Britain’s best railway hotels

    Alight here for five of Britain’s top railway stays

    The name is very fitting here. This monumental redbrick building first opened as the Midland Grand Hotel in 1873, yet it spent the best part of the 20th century serving as railway offices. It wasn’t until 2011 that the five-star hotel reopened following a major restoration, part of a sweeping regeneration of the entire King’s Cross area. The renaissance was complete.

    The original building hardly lacked grandeur. George Gilbert Scott won the Midland Railway’s competition to design a hotel for its new St Pancras terminal and though a mooted fifth floor was never added, it still cost £438,000 – a staggering sum in those days. Today the George’s Bar pays tribute to the visionary architect via a show-stopping red-and-gold interior.

    2.The Principal
    York

    In 1878, during the rapid expansion of Britain’s rail network in the high Victorian era, the North Eastern Railway Company opened a flagship hotel in York to serve the city’s new train station.

    Designed by William Peachey, the Royal Station Hotel, as it was then known, boasted an imposing Italianate exterior made from yellow Scarborough brick and vast bedrooms available for 14 shillings a night.

    While the golden era of rail travel has passed, the Principal Hotel Company has given this 155-room staple a timeless yet contemporary makeover, via velvet armchairs, marble bathrooms and a palette of calming creams and greys. Book one of the suites for a bedside view of the historic York Minster.

    3.The Midland
    Manchester

    This Peter Street stalwart isn’t an obvious railway hotel, given that the nearest station is 10 minutes’ walk away. However, the Midland was built in 1903 to serve Manchester Central station, a key terminal for London, Liverpool and beyond.

    In its heyday, the 312-bedroom Midland was the place to be seen and standards were impeccable: Mr Rolls reportedly met Mr Royce here, while The Beatles were turned away for not wearing ties. Manchester Central has since become an exhibition hall and concert venue after express rail services were diverted to the new Piccadilly station in 1968. The Midland remains a pristine example of timeless class, with both ‘royal’ and ‘vegan’ afternoon tea options available in its mustard-and-grey Tea Room.

    4.The Midland
    Lancashire

    When the current Midland Hotel opened in the northern English seaside resort of Morecambe on 12 July 1933, hundreds gathered to swoon at its thrillingly modern design. Writing in Architectural Review, Lord Clonmore noted that the Art Deco building “rises from the sea like a great white ship, gracefully curved”, while artist Eric Gill created murals and reliefs.
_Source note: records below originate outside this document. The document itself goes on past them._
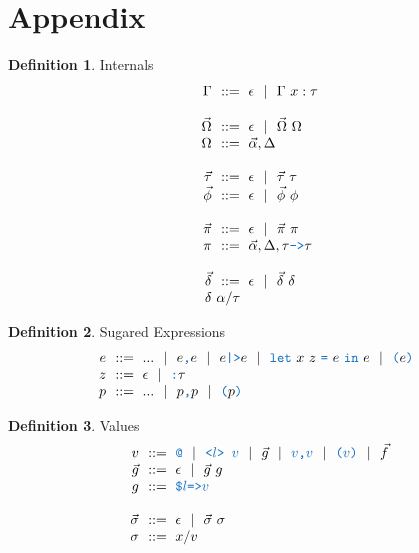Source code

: \documentclass[acmsmall]{acmart}
\theoremstyle{definition}
\newtheorem{definition}{Definition}[section]
\begin{document}
\section{Appendix}
\label{sect:appendix}
\begin{definition} Internals 
  \label{def:internals}
  \[\begin{array}[t]{r@{}l}
    \nonterm{\Gamma} & \is \epsilon \sep \Gamma\ x : \tau
    \\
    \\
    \nonterm{\vec{\Omega}} & \is \epsilon \sep \vec{\Omega}\ \Omega
    \\
    \nonterm{\Omega} & \is \vec{\alpha}, \Delta
    \\
    \\
    \nonterm{\vec{\tau}} & \is \epsilon \sep \vec{\tau}\ \tau
    \\
    \nonterm{\vec{\phi}} & \is \epsilon \sep \vec{\phi}\ \phi
    \\
    \\
    \nonterm{\vec{\pi}} & \is \epsilon \sep \vec{\pi}\ \pi
    \\
    \nonterm{\pi} & \is \vec{\alpha}, \Delta, \tau \obj{->} \tau
    \\
    \\
    \nonterm{\vec{\delta}} & \is \epsilon \sep \vec{\delta}\ \delta
    \\
    \nonterm{\delta} & \alpha \slash \tau
  \end{array}\]
\end{definition}


\begin{definition} Sugared Expressions 
  \label{def:sugared_expressions}
  \[\begin{array}[t]{r@{}l}
    \nonterm{e} & \is 
    \begin{array}[t]{@{}l}
      ... \sep
      e\obj{,}e \sep
      e\obj{|>}e \sep
      \obj{let}\ x\ z\ \obj{=}\ e\ \obj{in}\ e \sep
      \obj{(}e\obj{)}
    \end{array}
    \\
    \nonterm{z} & \is \epsilon \sep \obj{:}\tau 
    \\
    \nonterm{p} & \is 
      ... \sep
      p\obj{,}p \sep
      \obj{(}p\obj{)} 
  \end{array}\]
\end{definition}

\begin{definition} Values 
  \label{def:others}
  \[\begin{array}[t]{r@{}l}
    \nonterm{v} & \is 
      \obj{@} \sep
      \obj{<$l$> $v$} \sep
      \vec{g} \sep
      \obj{$v$,$v$} \sep
      \obj{($v$)} \sep
      \vec{f} 
    \\
    \nonterm{\vec{g}} & \is \epsilon \sep \vec{g}\ g
    \\
    \nonterm{g} & \is \obj{\$$l$=>$v$}
    \\
    \\
    \nonterm{\vec{\sigma}} & \is \epsilon \sep \vec{\sigma}\ \sigma
    \\
    \nonterm{\sigma} & \is x \slash v
  \end{array}\]
\end{definition}
\end{document}
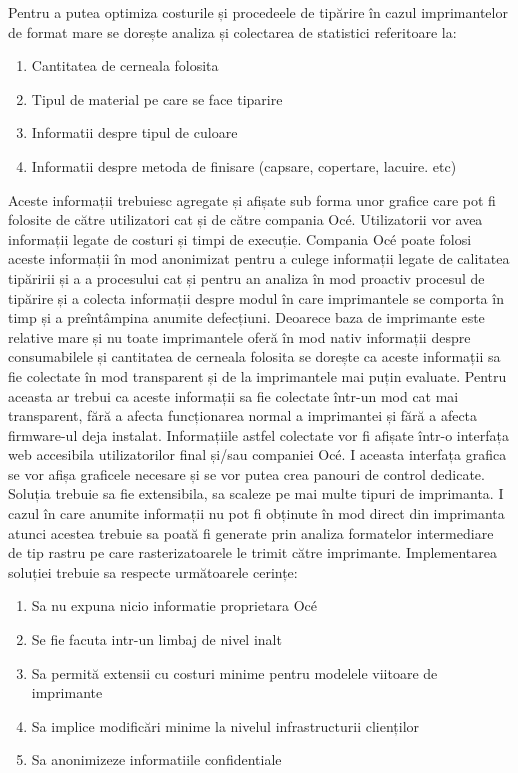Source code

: \documentclass[a4paper, 12pt, twoside]{report}
\begin{document}
Pentru a putea optimiza costurile și procedeele de tipărire în cazul imprimantelor de format mare se dorește analiza și colectarea de statistici referitoare la: 
\begin{enumerate}
\item Cantitatea de cerneala folosita
\item Tipul de material pe care se face tiparire
\item Informatii despre tipul de culoare
\item Informatii despre metoda de finisare (capsare, copertare, lacuire. etc)
\end{enumerate}
Aceste informații trebuiesc agregate și afișate sub forma unor grafice care pot fi folosite de către utilizatori cat și de către compania Océ. Utilizatorii vor avea informații legate de costuri și timpi de execuție. Compania Océ poate folosi aceste informații în mod anonimizat pentru a culege informații legate de calitatea tipăririi și a a procesului cat și pentru an analiza în mod proactiv procesul de tipărire și a colecta informații despre modul în care imprimantele se comporta în timp și a preîntâmpina anumite defecțiuni.
Deoarece baza de imprimante este relative mare și nu toate imprimantele oferă în mod nativ informații despre consumabilele și cantitatea de cerneala folosita se dorește ca aceste informații sa fie colectate în mod transparent și de la imprimantele mai puțin evaluate. Pentru aceasta ar trebui ca aceste informații sa fie colectate într-un mod cat mai transparent, fără a afecta funcționarea normal a imprimantei și fără a afecta firmware-ul deja instalat.
Informațiile astfel colectate vor fi afișate într-o interfața web accesibila utilizatorilor final și/sau companiei Océ. I aceasta interfața grafica se vor afișa graficele necesare și se vor putea crea panouri de control dedicate.
Soluția trebuie sa fie extensibila, sa scaleze pe mai multe tipuri de imprimanta.
I cazul în care anumite informații nu pot fi obținute în mod direct din imprimanta atunci acestea trebuie sa poată fi generate prin analiza formatelor intermediare de tip rastru pe care rasterizatoarele le trimit către imprimante.
Implementarea soluției trebuie sa respecte următoarele cerințe:
\begin{enumerate}
\item Sa nu expuna nicio informatie proprietara Océ
\item Se fie facuta intr-un limbaj de nivel inalt
\item Sa permită extensii cu costuri minime pentru modelele viitoare de imprimante
\item Sa implice modificări minime la nivelul infrastructurii clienților
\item Sa anonimizeze informatiile confidentiale
\end{enumerate}
\end{document}
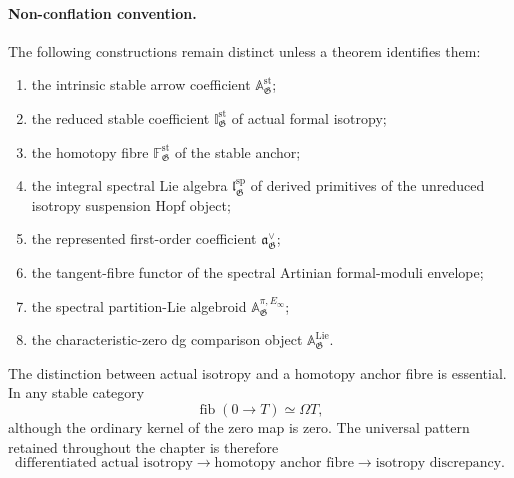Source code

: \paragraph{Non-conflation convention.}
The following constructions remain distinct unless a theorem identifies them:
\begin{enumerate}
    \item the intrinsic stable arrow coefficient
    $\mathbb A^{\mathrm{st}}_{\mathfrak G}$;
    \item the reduced stable coefficient
    $\mathbb I^{\mathrm{st}}_{\mathfrak G}$ of actual formal isotropy;
    \item the homotopy fibre
    $\mathbb F^{\mathrm{st}}_{\mathfrak G}$ of the stable anchor;
    \item the integral spectral Lie algebra
    $\mathfrak l^{\mathrm{sp}}_{\mathfrak G}$ of derived primitives of the
    unreduced isotropy suspension Hopf object;
    \item the represented first-order coefficient
    $\mathfrak a^\vee_{\mathfrak G}$;
    \item the tangent-fibre functor of the spectral Artinian formal-moduli
    envelope;
    \item the spectral partition-Lie algebroid
    $\mathbb A^{\pi,E_\infty}_{\mathfrak G}$;
    \item the characteristic-zero dg comparison object
    $\mathbb A^{\mathrm{Lie}}_{\mathfrak G}$.
\end{enumerate}

The distinction between actual isotropy and a homotopy anchor fibre is
essential.  In any stable category
\[
    \operatorname{fib}(0\to T)\simeq\Omega T,
\]
although the ordinary kernel of the zero map is zero.  The universal pattern
retained throughout the chapter is therefore
\[
    \boxed{
    \text{differentiated actual isotropy}
    \longrightarrow
    \text{homotopy anchor fibre}
    \longrightarrow
    \text{isotropy discrepancy}.}
\]

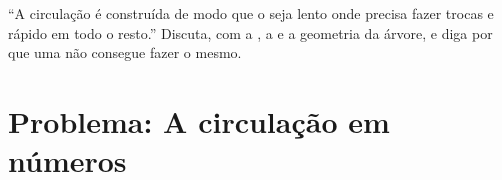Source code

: \begin{exercise}[$\star\star\star$]\label{exo:b2:blood-circulation:12}
``A circulação é construída de modo que o  seja lento onde
precisa fazer trocas e rápido em todo o resto.'' Discuta, com a , a  e a geometria da árvore, e diga
por que uma  não consegue fazer o mesmo.
\end{exercise}

\section{Problema: A circulação em números}

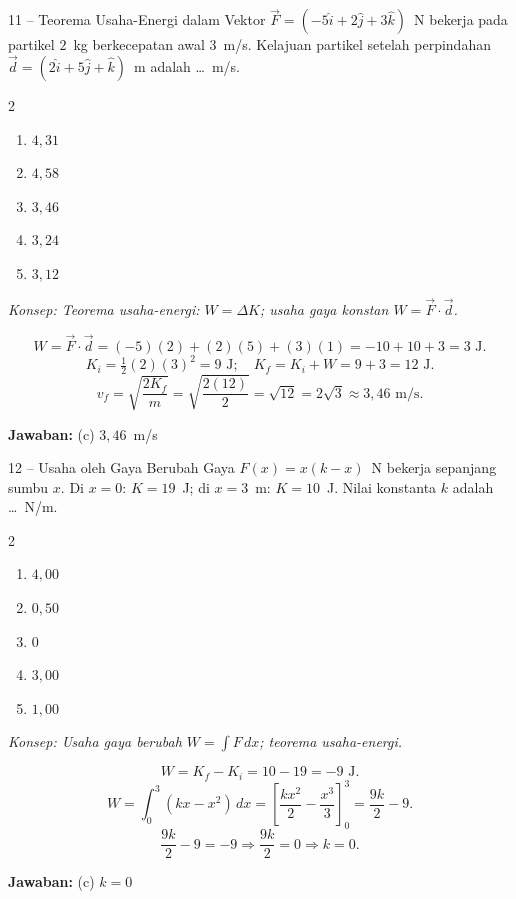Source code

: \documentclass[11pt]{article}
\newcommand{\jawaban}[1]{%
  \noindent\colorbox{gold!30}{\parbox{\dimexpr\linewidth-2\fboxsep\relax}{%
    \textbf{Jawaban:} #1}}\par\smallskip}
\newcommand{\konsep}[1]{\textit{Konsep: #1.}\par\smallskip}
\newenvironment{pilB}{%
  \par\smallskip\begin{multicols}{2}
  \begin{enumerate}[label=(\alph*),leftmargin=*,itemsep=1pt,topsep=3pt]}%
  {\end{enumerate}\end{multicols}}
\begin{document}
\begin{soal}{11 -- Teorema Usaha-Energi dalam Vektor}
$\vec{F}=(-5\hat{i}+2\hat{j}+3\hat{k})$~N bekerja pada partikel $2$~kg berkecepatan awal
$3$~m/s. Kelajuan partikel setelah perpindahan $\vec{d}=(2\hat{i}+5\hat{j}+\hat{k})$~m
adalah \ldots~m/s.
\begin{pilB}
  \item $4{,}31$ \item $4{,}58$ \item $3{,}46$ \item $3{,}24$ \item $3{,}12$
\end{pilB}
\end{soal}
\begin{pembox}
\konsep{Teorema usaha-energi: $W=\Delta K$; usaha gaya konstan $W=\vec{F}\cdot\vec{d}$}
\[
W = \vec{F}\cdot\vec{d} = (-5)(2)+(2)(5)+(3)(1) = -10+10+3 = 3\text{ J}.
\]
\[
K_i = \tfrac{1}{2}(2)(3)^2 = 9\text{ J};\quad K_f = K_i + W = 9+3 = 12\text{ J}.
\]
\[
v_f = \sqrt{\frac{2K_f}{m}} = \sqrt{\frac{2(12)}{2}} = \sqrt{12} = 2\sqrt{3} \approx 3{,}46\text{ m/s}.
\]
\jawaban{(c) $3{,}46$~m/s}
\end{pembox}

\begin{soal}{12 -- Usaha oleh Gaya Berubah}
Gaya $F(x)=x(k-x)$~N bekerja sepanjang sumbu $x$. Di $x=0$: $K=19$~J; di $x=3$~m:
$K=10$~J. Nilai konstanta $k$ adalah \ldots~N/m.
\begin{pilB}
  \item $4{,}00$ \item $0{,}50$ \item $0$ \item $3{,}00$ \item $1{,}00$
\end{pilB}
\end{soal}
\begin{pembox}
\konsep{Usaha gaya berubah $W=\int F\,dx$; teorema usaha-energi}
\[
W = K_f - K_i = 10 - 19 = -9\text{ J}.
\]
\[
W = \int_0^3(kx-x^2)\,dx = \left[\frac{kx^2}{2}-\frac{x^3}{3}\right]_0^3 = \frac{9k}{2} - 9.
\]
\[
\frac{9k}{2} - 9 = -9 \Rightarrow \frac{9k}{2} = 0 \Rightarrow k = 0.
\]
\jawaban{(c) $k=0$}
\end{pembox}
\end{document}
    The hotel’s golden age was short lived, however, and following the Second World War it fell into a long period of disrepair. It took a 2008 restoration to reinstate the clean modernist lines and add the sea- facing Sun Terrace restaurant. The old Morecambe Promenade railway station that the hotel was built to serve is now also a restaurant opposite.

    5.The Balmoral
    Edinburgh

    By late Edwardian times, there was something of a railway hotel rivalry taking place in the Scottish capital. At the west end of Princes Street lay The Caledonian, a fanciful 205-room hotel attached to Caledonian Railway’s since-demolished Princes Street station; at the east end sat the North British Hotel, built to serve the North British Railway Company’s Edinburgh Waverley terminus.

    While both hotels are thriving today, the North British – re-opened as The Balmoral by Sean Connery in 1991 – edges it in terms of refinement. Afternoon tea in the Palm Court is soundtracked by a live harpist, while the JK Rowling Suite is the actual room in which the author finished writing her final Harry Potter novel.